**Exercise requirements**
Your task is to print, exactly and only, the lines from the start of the entries below through the line with "3. Under Tools, open". Include both ends, but skip the pictures.

Data records Start Marker

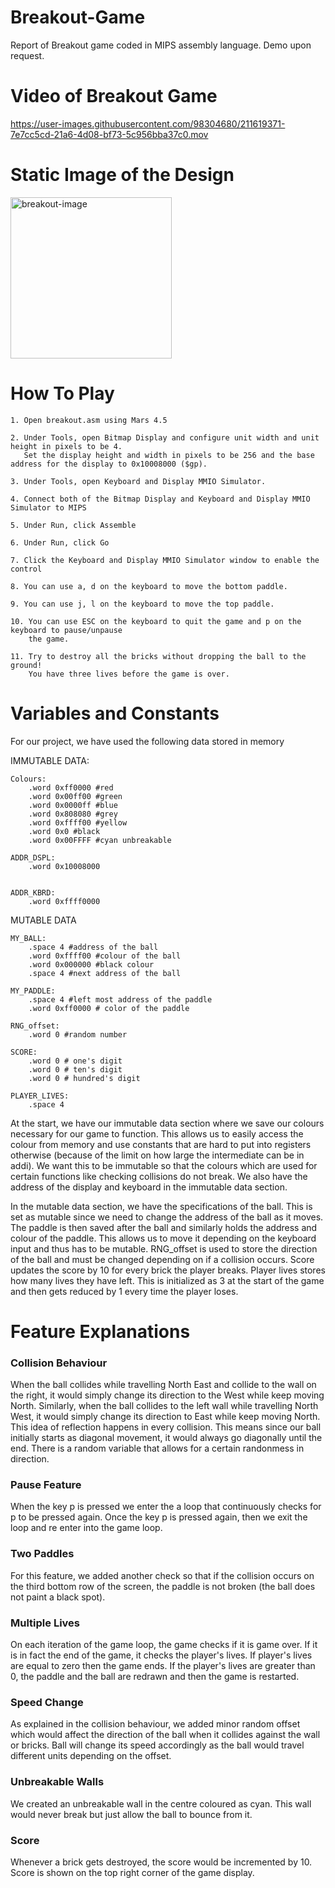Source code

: # Breakout-Game
Report of Breakout game coded in MIPS assembly language. Demo upon request.


# Video of Breakout Game
https://user-images.githubusercontent.com/98304680/211619371-7e7cc5cd-21a6-4d08-bf73-5c956bba37c0.mov

# Static Image of the Design

<img width="258" alt="breakout-image" src="https://user-images.githubusercontent.com/98304680/211613645-3b62b0d1-c02f-4ab4-93d1-851d5cb97505.png">

# How To Play

    1. Open breakout.asm using Mars 4.5
    
    2. Under Tools, open Bitmap Display and configure unit width and unit height in pixels to be 4. 
       Set the display height and width in pixels to be 256 and the base address for the display to 0x10008000 ($gp).
    
    3. Under Tools, open Keyboard and Display MMIO Simulator.
    
    4. Connect both of the Bitmap Display and Keyboard and Display MMIO Simulator to MIPS
    
    5. Under Run, click Assemble
    
    6. Under Run, click Go
    
    7. Click the Keyboard and Display MMIO Simulator window to enable the control
    
    8. You can use a, d on the keyboard to move the bottom paddle. 

    9. You can use j, l on the keyboard to move the top paddle. 

    10. You can use ESC on the keyboard to quit the game and p on the keyboard to pause/unpause 
        the game.
    
    11. Try to destroy all the bricks without dropping the ball to the ground! 
        You have three lives before the game is over.


# Variables and Constants
For our project, we have used the following data stored in memory

IMMUTABLE DATA:

    Colours:  
        .word 0xff0000 #red  
        .word 0x00ff00 #green  
        .word 0x0000ff #blue  
        .word 0x808080 #grey  
        .word 0xffff00 #yellow  
        .word 0x0 #black   
        .word 0x00FFFF #cyan unbreakable
    
    ADDR_DSPL:
        .word 0x10008000
        
        
    ADDR_KBRD:
        .word 0xffff0000

MUTABLE DATA

    MY_BALL:
        .space 4 #address of the ball
        .word 0xffff00 #colour of the ball
        .word 0x000000 #black colour
        .space 4 #next address of the ball
        
    MY_PADDLE:
        .space 4 #left most address of the paddle
        .word 0xff0000 # color of the paddle
        
    RNG_offset:
        .word 0 #random number

    SCORE:
        .word 0 # one's digit
        .word 0 # ten's digit
        .word 0 # hundred's digit
    
    PLAYER_LIVES:
        .space 4


At the start, we have our immutable data section where we save our colours necessary for our game to function. This allows us to easily access the colour from memory and use constants that are hard to put into registers otherwise (because of the limit on how large the intermediate can be in addi). We want this to be immutable so that the colours which are used for certain functions like checking collisions do not break. We also have the address of the display and keyboard in the immutable data section. 


In the mutable data section, we have the specifications of the ball. This is set as mutable since we need to change the address of the ball as it moves. The paddle is then saved after the ball and similarly holds the address and colour of the paddle. This allows us to move it depending on the keyboard input and thus has to be mutable. RNG\_offset is used to store the direction of the ball and must be changed depending on if a collision occurs. Score updates the score by 10 for every brick the player breaks. Player lives stores how many lives they have left. This is initialized as 3 at the start of the game and then gets reduced by 1 every time the player loses.

# Feature Explanations

### Collision Behaviour
When the ball collides while travelling North East and collide to the wall on the right, it would simply change its direction to the West while keep moving North. Similarly, when the ball collides to the left wall while travelling North West, it would simply change its direction to East while keep moving North. This idea of reflection happens in every collision. This means since our ball initially starts as diagonal movement, it would always go diagonally until the end. There is a random variable that allows for a certain randonmess in direction.

### Pause Feature
When the key p is pressed we enter the a loop that continuously checks for p to be pressed again. Once the key p is pressed again, then we exit the loop and re enter into the game loop.

### Two Paddles
For this feature, we added another check so that if the collision occurs on the third bottom row of the screen, the paddle is not broken (the ball does not paint a black spot).


### Multiple Lives
On each iteration of the game loop, the game checks if it is game over. If it is in fact the end of the game, it checks the player's lives. If player's lives are equal to zero then the game ends. If the player's lives are greater than 0, the paddle and the ball are redrawn and then the game is restarted.


### Speed Change
As explained in the collision behaviour, we added minor random offset which would affect the direction of the ball when it collides against the wall or bricks. Ball will change its speed accordingly as the ball would travel different units depending on the offset.

### Unbreakable Walls
We created an unbreakable wall in the centre coloured as cyan. This wall would never break but just allow the ball to bounce from it.

### Score
Whenever a brick gets destroyed, the score would be incremented by 10. Score is shown on the top right corner of the game display.
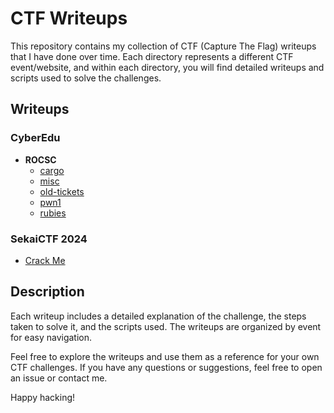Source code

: # CTF Writeups

This repository contains my collection of CTF (Capture The Flag) writeups that I have done over time. Each directory represents a different CTF event/website, and within each directory, you will find detailed writeups and scripts used to solve the challenges.

## Writeups

### CyberEdu

- **ROCSC**
  - [cargo](CyberEdu/ROCSC/cargo/README.md)
  - [misc](CyberEdu/ROCSC/misc/README.md)
  - [old-tickets](CyberEdu/ROCSC/old-tickets/README.md)
  - [pwn1](CyberEdu/ROCSC/pwn1/README.md)
  - [rubies](CyberEdu/ROCSC/rubies/README.md)

### SekaiCTF 2024

- [Crack Me](SEKAI%20CTF%202024/Crack%20Me/README.md)

## Description

Each writeup includes a detailed explanation of the challenge, the steps taken to solve it, and the scripts used. The writeups are organized by event for easy navigation.

Feel free to explore the writeups and use them as a reference for your own CTF challenges. If you have any questions or suggestions, feel free to open an issue or contact me.

Happy hacking!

Data records End Marker

**Output for this task**
Source code

: # Breakout-Game
Report of Breakout game coded in MIPS assembly language. Demo upon request.


# Video of Breakout Game
https://user-images.githubusercontent.com/98304680/211619371-7e7cc5cd-21a6-4d08-bf73-5c956bba37c0.mov

# Static Image of the Design

<img width="258" alt="breakout-image" src="https://user-images.githubusercontent.com/98304680/211613645-3b62b0d1-c02f-4ab4-93d1-851d5cb97505.png">

# How To Play

    1. Open breakout.asm using Mars 4.5
    
    2. Under Tools, open Bitmap Display and configure unit width and unit height in pixels to be 4. 
       Set the display height and width in pixels to be 256 and the base address for the display to 0x10008000 ($gp).
    
    3. Under Tools, open Keyboard and Display MMIO Simulator.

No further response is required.